I told you last week that I am doing summer Bible study with a little group of students, and this week I had to explain to them that Hagar’s child, Ishmael, is actually the ancestor of the Muslim people and I said that they too received a special blessing (see Gn 16). And one of the students got very upset and she asked me: But why would God care for Muslims since they don’t believe in Jesus? Well, maybe because God is not like Sarah, or anyone of us who think there are not enough blessings for everybody. God cared about the life of Ishmael in the same way that God probably cares that 50,000 children have been killed or injured since the begin of the conflict in Gaza, or what do you think? When we read this passage, it’s pretty obvious for us that Sarah should have cared for Ishmael and his mother and not send them to their death, and the question wasn’t whether they were chosen or not chosen, the reality is that they deserved protection because they were people.
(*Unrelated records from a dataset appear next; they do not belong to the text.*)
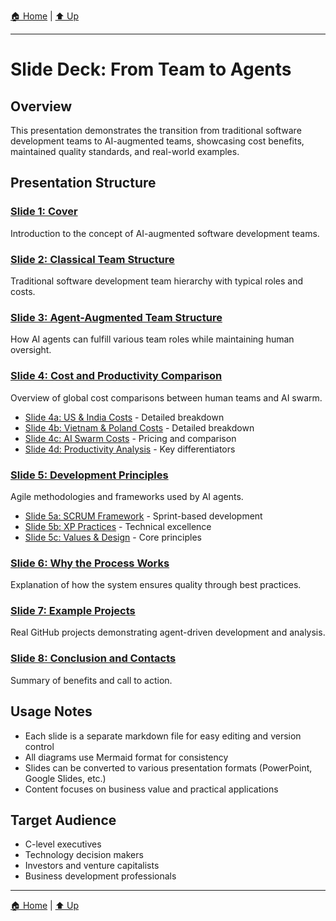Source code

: [🏠 Home](../../README.md) | [⬆️ Up](../../README.md)

---

# Slide Deck: From Team to Agents

## Overview

This presentation demonstrates the transition from traditional software development teams to AI-augmented teams, showcasing cost benefits, maintained quality standards, and real-world examples.

## Presentation Structure

### [Slide 1: Cover](slides/slide-01-cover.md)

Introduction to the concept of AI-augmented software development teams.

### [Slide 2: Classical Team Structure](slides/slide-02-classical-team.md)

Traditional software development team hierarchy with typical roles and costs.

### [Slide 3: Agent-Augmented Team Structure](slides/slide-03-agent-augmented.md)

How AI agents can fulfill various team roles while maintaining human oversight.

### [Slide 4: Cost and Productivity Comparison](slides/slide-04-cost-comparison.md)

Overview of global cost comparisons between human teams and AI swarm.

- [Slide 4a: US & India Costs](slides/slide-04a-us-india-costs.md) - Detailed breakdown
- [Slide 4b: Vietnam & Poland Costs](slides/slide-04b-vietnam-poland-costs.md) - Detailed breakdown
- [Slide 4c: AI Swarm Costs](slides/slide-04c-ai-swarm-costs.md) - Pricing and comparison
- [Slide 4d: Productivity Analysis](slides/slide-04d-productivity-comparison.md) - Key differentiators

### [Slide 5: Development Principles](slides/slide-05-development-principles.md)

Agile methodologies and frameworks used by AI agents.

- [Slide 5a: SCRUM Framework](slides/slide-05a-scrum-framework.md) - Sprint-based development
- [Slide 5b: XP Practices](slides/slide-05b-xp-practices.md) - Technical excellence
- [Slide 5c: Values & Design](slides/slide-05c-emergent-design-values.md) - Core principles

### [Slide 6: Why the Process Works](slides/slide-06-why-it-works.md)

Explanation of how the system ensures quality through best practices.

### [Slide 7: Example Projects](slides/slide-07-example-projects.md)

Real GitHub projects demonstrating agent-driven development and analysis.

### [Slide 8: Conclusion and Contacts](slides/slide-08-conclusion.md)

Summary of benefits and call to action.

## Usage Notes

- Each slide is a separate markdown file for easy editing and version control
- All diagrams use Mermaid format for consistency
- Slides can be converted to various presentation formats (PowerPoint, Google Slides, etc.)
- Content focuses on business value and practical applications

## Target Audience

- C-level executives
- Technology decision makers
- Investors and venture capitalists
- Business development professionals

---

[🏠 Home](../../README.md) | [⬆️ Up](../../README.md)
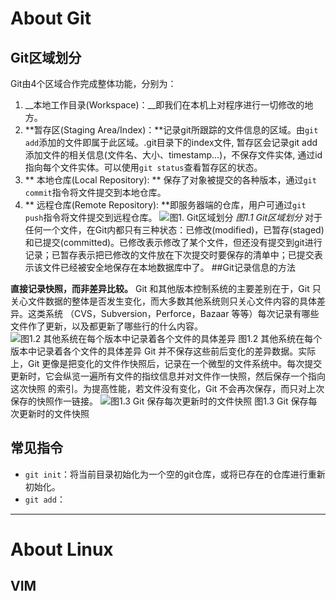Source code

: # About Git

## Git区域划分

Git由4个区域合作完成整体功能，分别为：
1. __本地工作目录(Workspace)：__即我们在本机上对程序进行一切修改的地方。
2. **暂存区(Staging Area/Index)：**记录git所跟踪的文件信息的区域。由`git add`添加的文件即属于此区域。.git目录下的index文件, 暂存区会记录git add添加文件的相关信息(文件名、大小、timestamp...)，不保存文件实体, 通过id指向每个文件实体。可以使用`git status`查看暂存区的状态。
3. ** 本地仓库(Local Repository): ** 保存了对象被提交的各种版本，通过`git commit`指令将文件提交到本地仓库。
4. ** 远程仓库(Remote Repository): **即服务器端的仓库，用户可通过`git push`指令将文件提交到远程仓库。
![图1. Git区域划分](3832623-7b8d199a80ce5817.png)
*图1.1 Git区域划分*
对于任何一个文件，在Git内都只有三种状态：已修改(modified)，已暂存(staged)和已提交(committed)。已修改表示修改了某个文件，但还没有提交到git进行记录；已暂存表示把已修改的文件放在下次提交时要保存的清单中；已提交表示该文件已经被安全地保存在本地数据库中了。
##Git记录信息的方法

**直接记录快照，而非差异比较。**
Git 和其他版本控制系统的主要差别在于，Git 只关心文件数据的整体是否发生变化，而大多数其他系统则只关心文件内容的具体差异。这类系统 （CVS，Subversion，Perforce，Bazaar 等等）每次记录有哪些文件作了更新，以及都更新了哪些行的什么内容。
![图1.2 其他系统在每个版本中记录着各个文件的具体差异](Git-start4.png)
图1.2 其他系统在每个版本中记录着各个文件的具体差异
Git 并不保存这些前后变化的差异数据。实际上，Git 更像是把变化的文件作快照后，记录在一个微型的文件系统中。每次提交更新时，它会纵览一遍所有文件的指纹信息并对文件作一快照，然后保存一个指向这次快照 的索引。为提高性能，若文件没有变化，Git 不会再次保存，而只对上次保存的快照作一链接。
![图1.3 Git 保存每次更新时的文件快照](Git-start5.png)
图1.3 Git 保存每次更新时的文件快照

## 常见指令

- `git init`：将当前目录初始化为一个空的git仓库，或将已存在的仓库进行重新初始化。
- `git add`：

----
# About Linux


## VIM
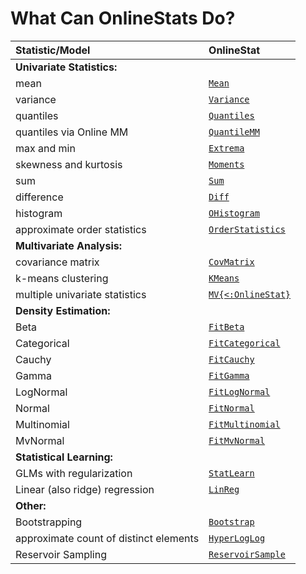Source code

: # What Can OnlineStats Do?

| Statistic/Model                        | OnlineStat                 |
|:---------------------------------------|:---------------------------|
| **Univariate Statistics:**             |                            |
| mean                                   | [`Mean`](@ref)             |
| variance                               | [`Variance`](@ref)         |
| quantiles                              | [`Quantiles`](@ref)        |
| quantiles via Online MM                | [`QuantileMM`](@ref)       |
| max and min                            | [`Extrema`](@ref)          |
| skewness and kurtosis                  | [`Moments`](@ref)          |
| sum                                    | [`Sum`](@ref)              |
| difference                             | [`Diff`](@ref)             |
| histogram                              | [`OHistogram`](@ref)       |
| approximate order statistics           | [`OrderStatistics`](@ref)  |
| **Multivariate Analysis:**             |                            |
| covariance matrix                      | [`CovMatrix`](@ref)        |
| k-means clustering                     | [`KMeans`](@ref)           |
| multiple univariate statistics         | [`MV{<:OnlineStat}`](@ref) |
| **Density Estimation:**                |                            |
| Beta                                   | [`FitBeta`](@ref)          |
| Categorical                            | [`FitCategorical`](@ref)   |
| Cauchy                                 | [`FitCauchy`](@ref)        |
| Gamma                                  | [`FitGamma`](@ref)         |
| LogNormal                              | [`FitLogNormal`](@ref)     |
| Normal                                 | [`FitNormal`](@ref)        |
| Multinomial                            | [`FitMultinomial`](@ref)   |
| MvNormal                               | [`FitMvNormal`](@ref)      |
| **Statistical Learning:**              |                            |
| GLMs with regularization               | [`StatLearn`](@ref)        |
| Linear (also ridge) regression         | [`LinReg`](@ref)           |
| **Other:**                             |                            |
| Bootstrapping                          | [`Bootstrap`](@ref)        |
| approximate count of distinct elements | [`HyperLogLog`](@ref)      |
| Reservoir Sampling                     | [`ReservoirSample`](@ref)  |
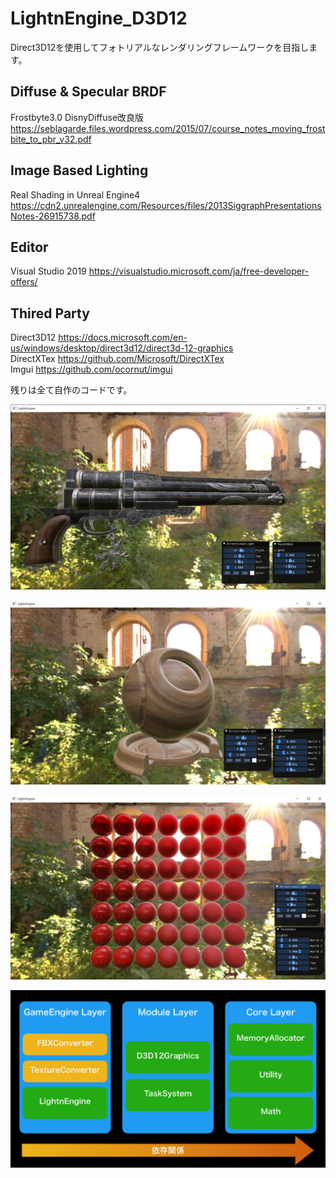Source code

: # LightnEngine_D3D12
Direct3D12を使用してフォトリアルなレンダリングフレームワークを目指します。

## Diffuse & Specular BRDF
Frostbyte3.0 DisnyDiffuse改良版 https://seblagarde.files.wordpress.com/2015/07/course_notes_moving_frostbite_to_pbr_v32.pdf

## Image Based Lighting
Real Shading in Unreal Engine4  https://cdn2.unrealengine.com/Resources/files/2013SiggraphPresentationsNotes-26915738.pdf

## Editor
Visual Studio 2019 https://visualstudio.microsoft.com/ja/free-developer-offers/

## Thired Party
Direct3D12  https://docs.microsoft.com/en-us/windows/desktop/direct3d12/direct3d-12-graphics  
DirectXTex  https://github.com/Microsoft/DirectXTex  
Imgui  https://github.com/ocornut/imgui

残りは全て自作のコードです。  

![銃](https://github.com/LightnGames/LightnEngine_D3D12/blob/develop/image/LTN_Gun.png)

![シェーダーボール](https://github.com/LightnGames/LightnEngine_D3D12/blob/develop/image/LTN_Wood.png)

![PBRボール](https://github.com/LightnGames/LightnEngine_D3D12/blob/develop/image/LTN_Balls.png)

![ゲームエンジン依存関係図](https://github.com/LightnGames/LightnEngine_D3D12/blob/develop/image/GameEngineDependencies.png)

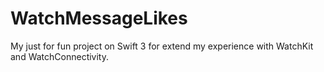 # WatchMessageLikes
My just for fun project on Swift 3 for extend my experience with WatchKit and WatchConnectivity.
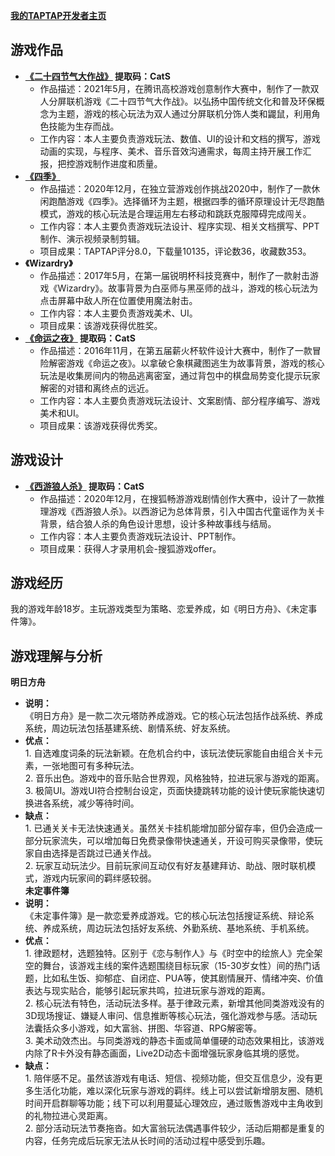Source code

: **[我的TAPTAP开发者主页](https://www.taptap.com/developer/91292)**
## 游戏作品
* **[《二十四节气大作战》](https://pan.baidu.com/s/1Nss5IOyFOFo2NTVReblgNA)    提取码：CatS**
    + 作品描述：2021年5月，在腾讯高校游戏创意制作大赛中，制作了一款双人分屏联机游戏《二十四节气大作战》。以弘扬中国传统文化和普及环保概念为主题，游戏的核心玩法为双人通过分屏联机分饰人类和鼹鼠，利用角色技能为生存而战。
    + 工作内容：本人主要负责游戏玩法、数值、UI的设计和文档的撰写，游戏动画的实现，与程序、美术、音乐音效沟通需求，每周主持开展工作汇报，把控游戏制作进度和质量。
* **[《四季》](https://www.taptap.com/app/205756)**
    + 作品描述：2020年12月，在独立营游戏创作挑战2020中，制作了一款休闲跑酷游戏《四季》。选择循环为主题，根据四季的循环原理设计无尽跑酷模式，游戏的核心玩法是合理运用左右移动和跳跃克服障碍完成闯关。
    + 工作内容：本人主要负责游戏玩法设计、程序实现、相关文档撰写、PPT制作、演示视频录制剪辑。
    + 项目成果：TAPTAP评分8.0，下载量10135，评论数36，收藏数353。
* **《Wizardry》**
    + 作品描述：2017年5月，在第一届锐明杯科技竞赛中，制作了一款射击游戏《Wizardry》。故事背景为白巫师与黑巫师的战斗，游戏的核心玩法为点击屏幕中敌人所在位置使用魔法射击。
    + 工作内容：本人主要负责游戏美术、UI。
    + 项目成果：该游戏获得优胜奖。
* **[《命运之夜》](https://pan.baidu.com/s/13-cXUoougXd-S6sy0NbHmA)    提取码：CatS**
    + 作品描述：2016年11月，在第五届薪火杯软件设计大赛中，制作了一款冒险解密游戏《命运之夜》。以拿破仑象棋藏图逃生为故事背景，游戏的核心玩法是收集房间内的物品逃离密室，通过背包中的棋盘局势变化提示玩家解密的对错和离终点的远近。
    + 工作内容：本人主要负责游戏玩法设计、文案剧情、部分程序编写、游戏美术和UI。
    + 项目成果：该游戏获得优秀奖。
## 游戏设计
* **[《西游狼人杀》](https://pan.baidu.com/s/1mGLUKsAcA60AmU5og_XwTA)    提取码：CatS**
    + 作品描述：2020年12月，在搜狐畅游游戏剧情创作大赛中，设计了一款推理游戏《西游狼人杀》。以西游记为总体背景，引入中国古代童谣作为关卡背景，结合狼人杀的角色设计思想，设计多种故事线与结局。
    + 工作内容：本人主要负责游戏玩法设计、PPT制作。
    + 项目成果：获得人才录用机会-搜狐游戏offer。
## 游戏经历
我的游戏年龄18岁。主玩游戏类型为策略、恋爱养成，如《明日方舟》、《未定事件簿》。
## 游戏理解与分析
**明日方舟**
* **说明：**</br>《明日方舟》是一款二次元塔防养成游戏。它的核心玩法包括作战系统、养成系统，周边玩法包括基建系统、剧情系统、好友系统。</br>
* **优点：**</br>1. 自选难度词条的玩法新颖。在危机合约中，该玩法使玩家能自由组合关卡元素，一张地图可有多种玩法。</br>
      2. 音乐出色。游戏中的音乐贴合世界观，风格独特，拉进玩家与游戏的距离。</br>
      3. 极简UI。游戏UI符合控制台设定，页面快捷跳转功能的设计使玩家能快速切换进各系统，减少等待时间。</br>
* **缺点：**</br>1. 已通关关卡无法快速通关。虽然关卡挂机能增加部分留存率，但仍会造成一部分玩家流失，可以增加每日免费录像带快速通关，开设可购买录像带，使玩家自由选择是否跳过已通关作战。</br>
      2. 玩家互动玩法少。目前玩家间互动仅有好友基建拜访、助战、限时联机模式，游戏内玩家间的羁绊感较弱。</br>
**未定事件簿**
* **说明：**</br>《未定事件簿》是一款恋爱养成游戏。它的核心玩法包括搜证系统、辩论系统、养成系统，周边玩法包括好友系统、外勤系统、基地系统、手机系统。</br>
* **优点：**</br>1. 律政题材，选题独特。区别于《恋与制作人》与《时空中的绘旅人》完全架空的舞台，该游戏主线的案件选题围绕目标玩家（15-30岁女性）间的热门话题，比如私生饭、抑郁症、自闭症、PUA等，使其剧情展开、情绪冲突、价值表达与现实贴合，能够引起玩家共鸣，拉进玩家与游戏的距离。</br>
      2. 核心玩法有特色，活动玩法多样。基于律政元素，新增其他同类游戏没有的3D现场搜证、嫌疑人审问、信息推断等核心玩法，强化游戏参与感。活动玩法囊括众多小游戏，如大富翁、拼图、华容道、RPG解密等。</br>
      3. 美术动效杰出。与同类游戏的静态卡面或简单僵硬的动态效果相比，该游戏内除了R卡外没有静态画面，Live2D动态卡面增强玩家身临其境的感觉。</br>
* **缺点：**</br>1. 陪伴感不足。虽然该游戏有电话、短信、视频功能，但交互信息少，没有更多生活化功能，难以深化玩家与游戏的羁绊。线上可以尝试新增朋友圈、随机时间开启群聊等功能；线下可以利用蔓延心理效应，通过贩售游戏中主角收到的礼物拉进心灵距离。</br>
      2. 部分活动玩法节奏拖沓。如大富翁玩法偶遇事件较少，活动后期都是重复的内容，任务完成后玩家无法从长时间的活动过程中感受到乐趣。</br>
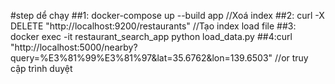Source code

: #step dể chạy
##1: docker-compose up --build app
//Xoá index
##2:  curl -X DELETE "http://localhost:9200/restaurants" 
//Tạo index load file
##3: docker exec -it restaurant_search_app python load_data.py
##4:curl "http://localhost:5000/nearby?query=%E3%81%99%E3%81%97&lat=35.6762&lon=139.6503"
//or truy cập trình duyệt
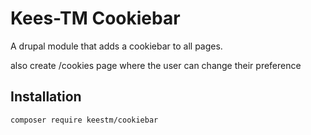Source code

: # Kees-TM Cookiebar

A drupal module that adds a cookiebar to all pages.

also create /cookies page where the user can change their preference

## Installation

    composer require keestm/cookiebar

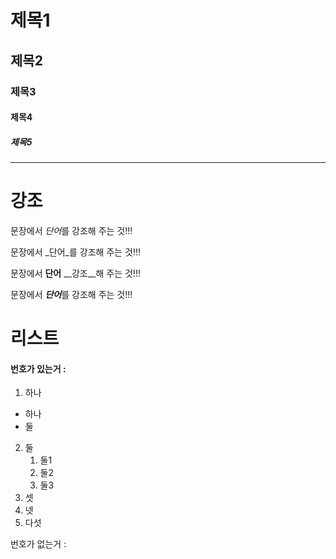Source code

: # 제목1

## 제목2


### 제목3

#### 제목4

##### 제목5





---

# 강조

문장에서 *단어*를 강조해 주는 것!!!

문장에서 _단어_를 강조해 주는 것!!!

문장에서 **단어** __강조__해 주는 것!!!

문장에서 ***단어***를 강조해 주는 것!!!


# 리스트

#### 번호가 있는거 :
1. 하나
  - 하나
  - 둘
2. 둘
   1.  둘1
   2.  둘2
   3.  둘3
1. 셋
1. 넷
5. 다섯


번호가 없는거 : 

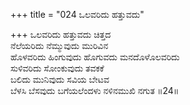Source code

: +++
title = "024 ಒಲವರಿದು ಹತ್ತುವದು"

+++
ಒಲವರಿದು ಹತ್ತುವದು ಚಿತ್ತದ  
ನೆಲೆಯರಿದು ನೆಮ್ಮುವುದು ಮುರಿವಿನ  
ಹೊಳವರಿದು ಹಿಂಗುವುದು ಹೊಗುವದು ಮನದೊಳೊಲವರಿದು   
ಸುಳಿವರಿದು ಸೋಂಕುವುದು ತವಕಕೆ  
ಬಲಿದು ಮುನಿವುದು ಸವಿಯ ಬೇಟವ     
ಬೆಳಸಿ ಬೆಸವುದು ಬಗೆಯಲೆಂದಳು ನಳಿನಮುಖಿ ನಗುತ      ॥24॥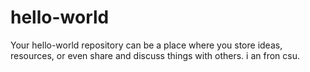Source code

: # hello-world
Your hello-world repository can be a place where you store ideas, resources, or even share and discuss things with others.
i an fron csu.
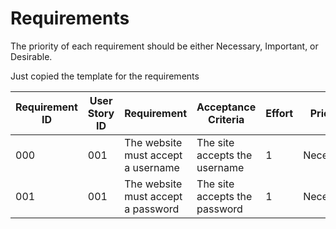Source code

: # Requirements

The priority of each requirement should be either Necessary, Important, or Desirable.

Just copied the template for the requirements

| Requirement ID | User Story ID | Requirement                        | Acceptance Criteria           | Effort | Priority  | Status   |
| -------------- | ------------- | ---------------------------------- | ----------------------------- | ------ | --------- | -------- |
| 000            | 001           | The website must accept a username | The site accepts the username | 1      | Necessary | Verified |
| 001            | 001           | The website must accept a password | The site accepts the password | 1      | Necessary | Verified |
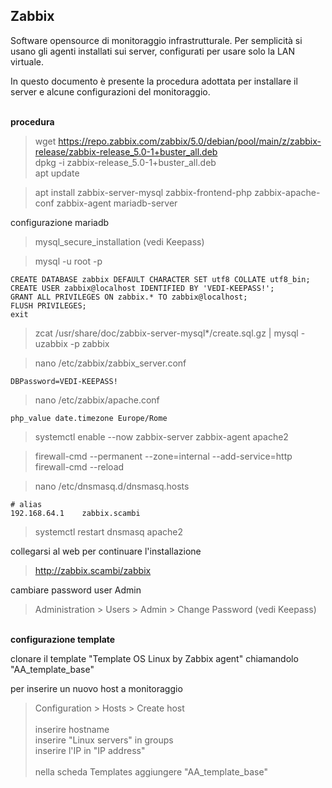 ## Zabbix

Software opensource di monitoraggio infrastrutturale.
Per semplicità si usano gli agenti installati sui server, configurati per usare solo la LAN virtuale.

In questo documento è presente la procedura adottata per installare il server e alcune configurazioni del monitoraggio.

<br/> **procedura**

>wget https://repo.zabbix.com/zabbix/5.0/debian/pool/main/z/zabbix-release/zabbix-release_5.0-1+buster_all.deb  
>dpkg -i zabbix-release_5.0-1+buster_all.deb  
>apt update

>apt install zabbix-server-mysql zabbix-frontend-php zabbix-apache-conf zabbix-agent mariadb-server  

configurazione mariadb
>mysql_secure_installation  (vedi Keepass)

>mysql -u root -p

    CREATE DATABASE zabbix DEFAULT CHARACTER SET utf8 COLLATE utf8_bin;
    CREATE USER zabbix@localhost IDENTIFIED BY 'VEDI-KEEPASS!';
    GRANT ALL PRIVILEGES ON zabbix.* TO zabbix@localhost;
    FLUSH PRIVILEGES;
    exit

>zcat /usr/share/doc/zabbix-server-mysql*/create.sql.gz | mysql -uzabbix -p zabbix  

>nano /etc/zabbix/zabbix_server.conf  

    DBPassword=VEDI-KEEPASS!

>nano /etc/zabbix/apache.conf  

    php_value date.timezone Europe/Rome

>systemctl enable --now zabbix-server zabbix-agent apache2

>firewall-cmd --permanent --zone=internal --add-service=http  
>firewall-cmd --reload

>nano /etc/dnsmasq.d/dnsmasq.hosts

    # alias
    192.168.64.1    zabbix.scambi  

>systemctl restart dnsmasq apache2

collegarsi al web per continuare l'installazione
>http://zabbix.scambi/zabbix

cambiare password user Admin  
>Administration > Users > Admin > Change Password (vedi Keepass)

<br/> **configurazione template**  

clonare il template "Template OS Linux by Zabbix agent" chiamandolo "AA_template_base"  

per inserire un nuovo host a monitoraggio
>Configuration > Hosts > Create host  
<br/>inserire hostname  
inserire "Linux servers" in groups  
inserire l'IP in "IP address"  
<br/>nella scheda Templates aggiungere "AA_template_base"
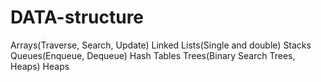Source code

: # DATA-structure

Arrays(Traverse, Search, Update)
Linked Lists(Single and double)
Stacks
Queues(Enqueue, Dequeue)
Hash Tables
Trees(Binary Search Trees, Heaps)
Heaps

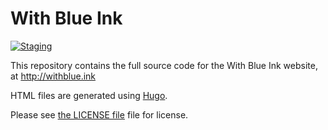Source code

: # With Blue Ink

[![Staging](https://img.shields.io/badge/Staging-environment-4299E1)](https://staging.withblue.ink/)

This repository contains the full source code for the With Blue Ink website, at http://withblue.ink

HTML files are generated using [Hugo](http://gohugo.io).

Please see [the LICENSE file](/LICENSE.md) file for license.
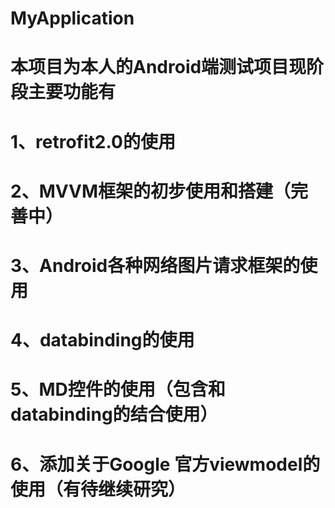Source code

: # MyApplication
# 本项目为本人的Android端测试项目现阶段主要功能有
# 1、retrofit2.0的使用
# 2、MVVM框架的初步使用和搭建（完善中）
# 3、Android各种网络图片请求框架的使用
# 4、databinding的使用
# 5、MD控件的使用（包含和databinding的结合使用）
# 6、添加关于Google 官方viewmodel的使用（有待继续研究）

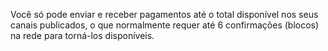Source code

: Você só pode enviar e receber pagamentos até o total disponível nos seus canais publicados, o que normalmente requer até 6 confirmações (blocos) na rede para torná-los disponíveis.
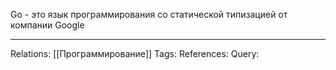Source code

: Go - это язык программирования со статической типизацией от компании Google

___
Relations: [[Программирование]] 
Tags: 
References: 
Query: 
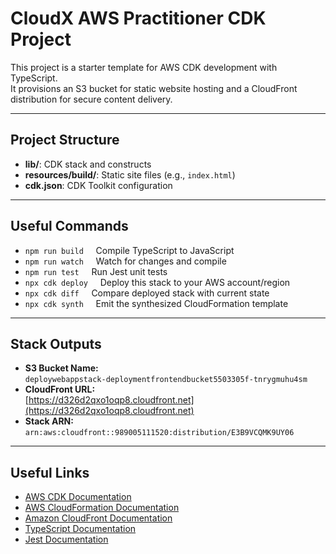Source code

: # CloudX AWS Practitioner CDK Project

This project is a starter template for AWS CDK development with TypeScript.  
It provisions an S3 bucket for static website hosting and a CloudFront distribution for secure content delivery.

---

## Project Structure

- **lib/**: CDK stack and constructs
- **resources/build/**: Static site files (e.g., `index.html`)
- **cdk.json**: CDK Toolkit configuration

---

## Useful Commands

- `npm run build` &nbsp;&nbsp;&nbsp;&nbsp;Compile TypeScript to JavaScript
- `npm run watch` &nbsp;&nbsp;&nbsp;&nbsp;Watch for changes and compile
- `npm run test` &nbsp;&nbsp;&nbsp;&nbsp;Run Jest unit tests
- `npx cdk deploy` &nbsp;&nbsp;&nbsp;&nbsp;Deploy this stack to your AWS account/region
- `npx cdk diff` &nbsp;&nbsp;&nbsp;&nbsp;Compare deployed stack with current state
- `npx cdk synth` &nbsp;&nbsp;&nbsp;&nbsp;Emit the synthesized CloudFormation template

---

## Stack Outputs

- **S3 Bucket Name:**  
  `deploywebappstack-deploymentfrontendbucket5503305f-tnrygmuhu4sm`
- **CloudFront URL:**  
  [https://d326d2qxo1oqp8.cloudfront.net](https://d326d2qxo1oqp8.cloudfront.net)
- **Stack ARN:**  
  `arn:aws:cloudfront::989005111520:distribution/E3B9VCQMK9UY06`

---

## Useful Links

- [AWS CDK Documentation](https://docs.aws.amazon.com/cdk/latest/guide/home.html)
- [AWS CloudFormation Documentation](https://docs.aws.amazon.com/cloudformation/index.html)
- [Amazon CloudFront Documentation](https://docs.aws.amazon.com/cloudfront/index.html)
- [TypeScript Documentation](https://www.typescriptlang.org/docs/)
- [Jest Documentation](https://jestjs.io/docs/getting-started)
And according to Jesus in our Gospel today, even if they had been sparrows, God would still have cared because none of them fall to the ground without his noticing. And then Jesus had to remind his disciples that being the chosen people isn’t about getting to play golf with God, it’s about taking our crosses and not let our fears and insecurities override our faith and lead us to forfeit our responsibilities.
And so today I guess the question for us, as it was for Abraham and Sarah, is the following: Are we here to grab God’s blessings or are we here to pass on the blessings we have received? Out of God’s compassion should come our own compassion, out of God’s generosity should come our own generosity. Faith is not for the keeping but for the giving, we have to live it out to keep it alive.